Wednesday 3 July 2019

Featured Poet: Helen Ivory

Photo by Dave Gutteridge

Helen Ivory is a poet and visual artist. Her fifth Bloodaxe collection is The Anatomical Venus (May 2019). She edits the webzine Ink Sweat and Tears and is a tutor for the UEA/NCW online  creative writing programme. Fool’s World, a collaborative Tarot with Tom de Freston (Gatehouse Press), won the 2016 Saboteur Best Collaborative Work award. A book of mixed media poems Hear What the Moon Told Me appeared from KFS in 2016, and a chapbook Maps of the Abandoned City was published by SurVision Press (Ireland) earlier this year. She lives in Norwich with her husband, the poet Martin Figura. Her website is http://www.helenivory.co.uk/.
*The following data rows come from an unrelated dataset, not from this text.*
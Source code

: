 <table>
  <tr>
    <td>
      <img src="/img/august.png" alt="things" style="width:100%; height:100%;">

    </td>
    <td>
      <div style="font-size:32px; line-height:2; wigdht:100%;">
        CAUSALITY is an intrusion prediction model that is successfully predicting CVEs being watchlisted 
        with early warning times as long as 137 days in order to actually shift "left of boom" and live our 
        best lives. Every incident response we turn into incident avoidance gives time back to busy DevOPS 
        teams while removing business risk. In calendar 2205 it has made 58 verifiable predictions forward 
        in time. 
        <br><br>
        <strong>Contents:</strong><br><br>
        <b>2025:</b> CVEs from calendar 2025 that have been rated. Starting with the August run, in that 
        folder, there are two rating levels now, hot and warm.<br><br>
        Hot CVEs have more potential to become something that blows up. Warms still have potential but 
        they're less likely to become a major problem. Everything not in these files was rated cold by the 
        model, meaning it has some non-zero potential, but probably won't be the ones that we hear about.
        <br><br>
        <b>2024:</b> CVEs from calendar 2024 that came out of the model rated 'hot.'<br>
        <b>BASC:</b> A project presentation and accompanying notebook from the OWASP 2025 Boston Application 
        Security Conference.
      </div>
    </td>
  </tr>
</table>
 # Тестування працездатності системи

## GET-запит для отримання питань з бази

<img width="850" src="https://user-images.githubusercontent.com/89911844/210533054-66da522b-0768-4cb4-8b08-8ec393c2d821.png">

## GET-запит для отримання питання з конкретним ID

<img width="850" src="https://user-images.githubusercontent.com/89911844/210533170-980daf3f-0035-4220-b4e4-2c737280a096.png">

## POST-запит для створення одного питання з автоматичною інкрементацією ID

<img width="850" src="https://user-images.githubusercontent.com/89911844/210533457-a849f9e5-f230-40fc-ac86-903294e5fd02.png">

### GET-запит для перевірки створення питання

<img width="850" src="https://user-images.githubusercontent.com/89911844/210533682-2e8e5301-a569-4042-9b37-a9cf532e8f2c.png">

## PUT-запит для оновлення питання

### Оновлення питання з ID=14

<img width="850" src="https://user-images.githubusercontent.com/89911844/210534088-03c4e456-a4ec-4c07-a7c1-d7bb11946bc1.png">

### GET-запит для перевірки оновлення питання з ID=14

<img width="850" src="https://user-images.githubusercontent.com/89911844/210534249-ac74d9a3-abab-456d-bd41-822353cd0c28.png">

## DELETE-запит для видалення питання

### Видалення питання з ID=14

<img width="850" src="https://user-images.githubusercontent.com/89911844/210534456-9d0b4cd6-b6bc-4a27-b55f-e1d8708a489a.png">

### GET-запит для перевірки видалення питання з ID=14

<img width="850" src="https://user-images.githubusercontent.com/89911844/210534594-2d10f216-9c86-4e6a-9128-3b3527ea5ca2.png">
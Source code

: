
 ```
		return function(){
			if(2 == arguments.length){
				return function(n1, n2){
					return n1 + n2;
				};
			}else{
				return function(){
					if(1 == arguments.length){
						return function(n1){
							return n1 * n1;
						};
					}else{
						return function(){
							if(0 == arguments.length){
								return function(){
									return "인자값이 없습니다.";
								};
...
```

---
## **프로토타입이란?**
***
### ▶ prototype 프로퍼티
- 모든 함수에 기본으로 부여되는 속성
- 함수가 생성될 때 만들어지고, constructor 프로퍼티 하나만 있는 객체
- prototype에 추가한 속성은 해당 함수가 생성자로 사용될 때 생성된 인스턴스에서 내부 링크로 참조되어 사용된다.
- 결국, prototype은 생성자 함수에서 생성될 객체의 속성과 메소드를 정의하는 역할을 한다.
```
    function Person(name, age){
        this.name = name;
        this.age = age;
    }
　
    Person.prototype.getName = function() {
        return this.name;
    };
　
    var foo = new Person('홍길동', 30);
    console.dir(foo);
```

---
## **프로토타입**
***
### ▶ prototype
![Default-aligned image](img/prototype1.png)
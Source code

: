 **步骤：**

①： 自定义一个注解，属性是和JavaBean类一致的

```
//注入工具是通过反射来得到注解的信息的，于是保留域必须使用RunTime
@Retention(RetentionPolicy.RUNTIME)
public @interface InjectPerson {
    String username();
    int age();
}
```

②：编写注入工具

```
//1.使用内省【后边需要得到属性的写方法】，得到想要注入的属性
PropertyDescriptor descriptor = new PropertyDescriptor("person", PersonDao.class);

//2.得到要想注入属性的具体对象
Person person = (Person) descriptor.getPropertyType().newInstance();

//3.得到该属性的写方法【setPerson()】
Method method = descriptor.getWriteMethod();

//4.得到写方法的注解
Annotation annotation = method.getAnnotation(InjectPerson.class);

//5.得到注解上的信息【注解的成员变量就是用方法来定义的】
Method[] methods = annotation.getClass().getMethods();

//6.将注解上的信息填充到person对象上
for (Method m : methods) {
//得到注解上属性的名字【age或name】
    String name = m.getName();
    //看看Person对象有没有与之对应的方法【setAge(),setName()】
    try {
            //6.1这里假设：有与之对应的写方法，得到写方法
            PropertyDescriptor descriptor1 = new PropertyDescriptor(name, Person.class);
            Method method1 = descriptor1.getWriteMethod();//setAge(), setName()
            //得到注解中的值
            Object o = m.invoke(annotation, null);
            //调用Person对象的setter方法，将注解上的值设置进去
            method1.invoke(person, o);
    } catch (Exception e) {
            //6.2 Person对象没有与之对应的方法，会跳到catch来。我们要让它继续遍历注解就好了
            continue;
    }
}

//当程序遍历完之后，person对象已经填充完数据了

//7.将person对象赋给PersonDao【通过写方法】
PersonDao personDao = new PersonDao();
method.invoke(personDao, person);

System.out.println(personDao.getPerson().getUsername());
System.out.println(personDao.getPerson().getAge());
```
About The Anatomical Venus
An Anatomical Venus is an eighteenth-century anatomical wax sculpture of an idealized woman, a heady mix of eroticism, death and biological verisimilitude. Venus could be opened up and pulled apart by all the men that studied her. She would give up her secrets the first time of asking. The Anatomical Venus examines how women have been portrayed as ‘other’; as witches; as hysterics with wandering wombs and as beautiful corpses cast in wax, or on mortuary slabs in TV box sets. A hanged woman addresses the author of the Malleus Maleficarum, a woman diagnosed with ‘Housewife Psychosis’ recounts her dreams to Freud, and a sex robot has the ear of her keeper. The Anatomical Venus imagines the lives of women sketched in asylum notes and pictures others, shut inside cabinets of curiosity. You can read a poem from the collection below, and see further details about the book here


The Hanged Woman Addresses The Reverend Heinrich Kramer 

To conclude. All witchcraft comes from carnal lust, which is in women insatiable.
Malleus Maleficarum  1486, Revs Kramer and Sprenger 

Do you cower in your crib at night
against encroaching evil tongues?
I picture you skittish inside your nightgown
as swollen tempests swoop upon your roof
and rattle the door you bolted thrice
against the dark invisible.

You said my womb knew such hunger
that I might devour a man entire.
Pray tell me in your clearest chapel voice
what tales they told you at the breast? 
A pretty Devil’s pact that would render
your creeping flesh delicious!

A sough of wind stirs papers on your desk.
You say women have weak memories,
then you shall be perplexed
that, despite my ruined body in the noose,
I recall each gnawing passage of your book.
When the sun awakens, they will cut me down.